• INSTRUCTIONS TO FOLLOW: The records below must be transcribed exactly.
--*--
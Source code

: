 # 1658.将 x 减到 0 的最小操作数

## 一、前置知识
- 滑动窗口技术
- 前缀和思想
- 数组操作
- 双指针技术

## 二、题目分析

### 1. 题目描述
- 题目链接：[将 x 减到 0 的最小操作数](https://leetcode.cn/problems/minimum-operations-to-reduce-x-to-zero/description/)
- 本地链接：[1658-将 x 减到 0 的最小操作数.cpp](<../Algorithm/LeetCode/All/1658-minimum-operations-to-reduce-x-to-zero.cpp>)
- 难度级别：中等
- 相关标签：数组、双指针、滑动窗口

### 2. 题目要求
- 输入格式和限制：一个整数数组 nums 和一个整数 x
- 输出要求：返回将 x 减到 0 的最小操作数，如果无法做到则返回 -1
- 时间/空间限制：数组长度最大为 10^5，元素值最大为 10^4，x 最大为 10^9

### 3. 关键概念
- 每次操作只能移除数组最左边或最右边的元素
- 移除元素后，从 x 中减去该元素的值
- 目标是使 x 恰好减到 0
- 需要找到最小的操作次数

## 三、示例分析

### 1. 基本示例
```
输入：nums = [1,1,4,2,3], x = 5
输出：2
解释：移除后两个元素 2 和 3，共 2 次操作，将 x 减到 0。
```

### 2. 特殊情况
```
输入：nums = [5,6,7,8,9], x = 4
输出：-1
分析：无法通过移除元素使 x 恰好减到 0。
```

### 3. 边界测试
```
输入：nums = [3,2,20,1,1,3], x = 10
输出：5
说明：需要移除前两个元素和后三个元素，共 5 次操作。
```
--*--
• ANSWER SECTION:
Source code

: # 1658.将 x 减到 0 的最小操作数

## 一、前置知识
- 滑动窗口技术
- 前缀和思想
- 数组操作
- 双指针技术

## 二、题目分析

### 1. 题目描述
- 题目链接：[将 x 减到 0 的最小操作数](https://leetcode.cn/problems/minimum-operations-to-reduce-x-to-zero/description/)
- 本地链接：[1658-将 x 减到 0 的最小操作数.cpp](<../Algorithm/LeetCode/All/1658-minimum-operations-to-reduce-x-to-zero.cpp>)
- 难度级别：中等
- 相关标签：数组、双指针、滑动窗口

### 2. 题目要求
- 输入格式和限制：一个整数数组 nums 和一个整数 x
- 输出要求：返回将 x 减到 0 的最小操作数，如果无法做到则返回 -1
- 时间/空间限制：数组长度最大为 10^5，元素值最大为 10^4，x 最大为 10^9

### 3. 关键概念
- 每次操作只能移除数组最左边或最右边的元素
- 移除元素后，从 x 中减去该元素的值
- 目标是使 x 恰好减到 0
- 需要找到最小的操作次数

## 三、示例分析

### 1. 基本示例
```
输入：nums = [1,1,4,2,3], x = 5
输出：2
解释：移除后两个元素 2 和 3，共 2 次操作，将 x 减到 0。
```

### 2. 特殊情况
```
输入：nums = [5,6,7,8,9], x = 4
输出：-1
分析：无法通过移除元素使 x 恰好减到 0。
```

### 3. 边界测试
```
输入：nums = [3,2,20,1,1,3], x = 10
输出：5
说明：需要移除前两个元素和后三个元素，共 5 次操作。
```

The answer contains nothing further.